Let's say you have a small tank of 100% N2 at 10atm. It is sitting in a giant hyperbaric chamber filled with 100% 02 also at 10atm. Now fully open the valve on the N2 tank. What happens in the first second?
Very little. Molecules meander here and there (Brownian motion) so eventually the whole system comes into equilibrium. But it isn't fast.
Now rerun the experiment except with the chamber at 1atm. What happens in the first second? The N2 comes screaming out of the tank. The diffusion of N2 into the chamber driven by the difference in absolute pressure completely dwarfing the diffusion due to Brownian motion.

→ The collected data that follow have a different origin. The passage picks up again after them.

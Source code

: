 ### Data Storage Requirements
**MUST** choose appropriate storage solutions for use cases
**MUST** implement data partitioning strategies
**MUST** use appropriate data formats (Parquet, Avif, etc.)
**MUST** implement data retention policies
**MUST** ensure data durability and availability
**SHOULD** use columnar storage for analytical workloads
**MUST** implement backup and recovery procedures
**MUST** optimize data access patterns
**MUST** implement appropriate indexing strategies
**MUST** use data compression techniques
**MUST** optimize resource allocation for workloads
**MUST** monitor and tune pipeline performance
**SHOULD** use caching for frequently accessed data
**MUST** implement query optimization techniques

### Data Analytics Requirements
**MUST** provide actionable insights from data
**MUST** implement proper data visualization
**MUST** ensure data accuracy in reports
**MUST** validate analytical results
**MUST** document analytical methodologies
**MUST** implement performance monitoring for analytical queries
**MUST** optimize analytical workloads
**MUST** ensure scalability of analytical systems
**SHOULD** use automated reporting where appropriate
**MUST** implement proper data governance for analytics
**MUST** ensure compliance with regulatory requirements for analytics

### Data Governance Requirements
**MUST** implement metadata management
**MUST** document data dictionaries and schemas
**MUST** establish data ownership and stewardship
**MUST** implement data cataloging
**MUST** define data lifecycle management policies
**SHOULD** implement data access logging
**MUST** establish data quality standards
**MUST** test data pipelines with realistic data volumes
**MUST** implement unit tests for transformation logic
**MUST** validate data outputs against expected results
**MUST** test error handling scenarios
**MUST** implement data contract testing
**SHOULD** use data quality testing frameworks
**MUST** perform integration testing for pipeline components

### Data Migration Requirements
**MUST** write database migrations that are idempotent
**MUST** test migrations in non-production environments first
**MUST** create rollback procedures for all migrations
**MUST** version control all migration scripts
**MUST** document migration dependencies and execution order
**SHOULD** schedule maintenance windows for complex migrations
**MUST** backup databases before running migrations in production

Deco algorithms are a series of approximations, this is just another to add to the list. The deco algorithm that Mr. Baker is discussing simply ignores this scenario. It's probably reasonable to do this because most of the time the differences between absolute pressures in the various tissues are low and the inert gas percentages in the tissues don't vary greatly. Thus most of the diffusion is driven by Brownian motion and thus and thus the rate is going to largely depend on concentration which is stated as partial pressures. The big exception is exactly what we are discussing here, when the diver switches to a very high percentage of O2. But even then the fairly narrow limits on the ppO2 that a diver can handle mean this effect will not be large.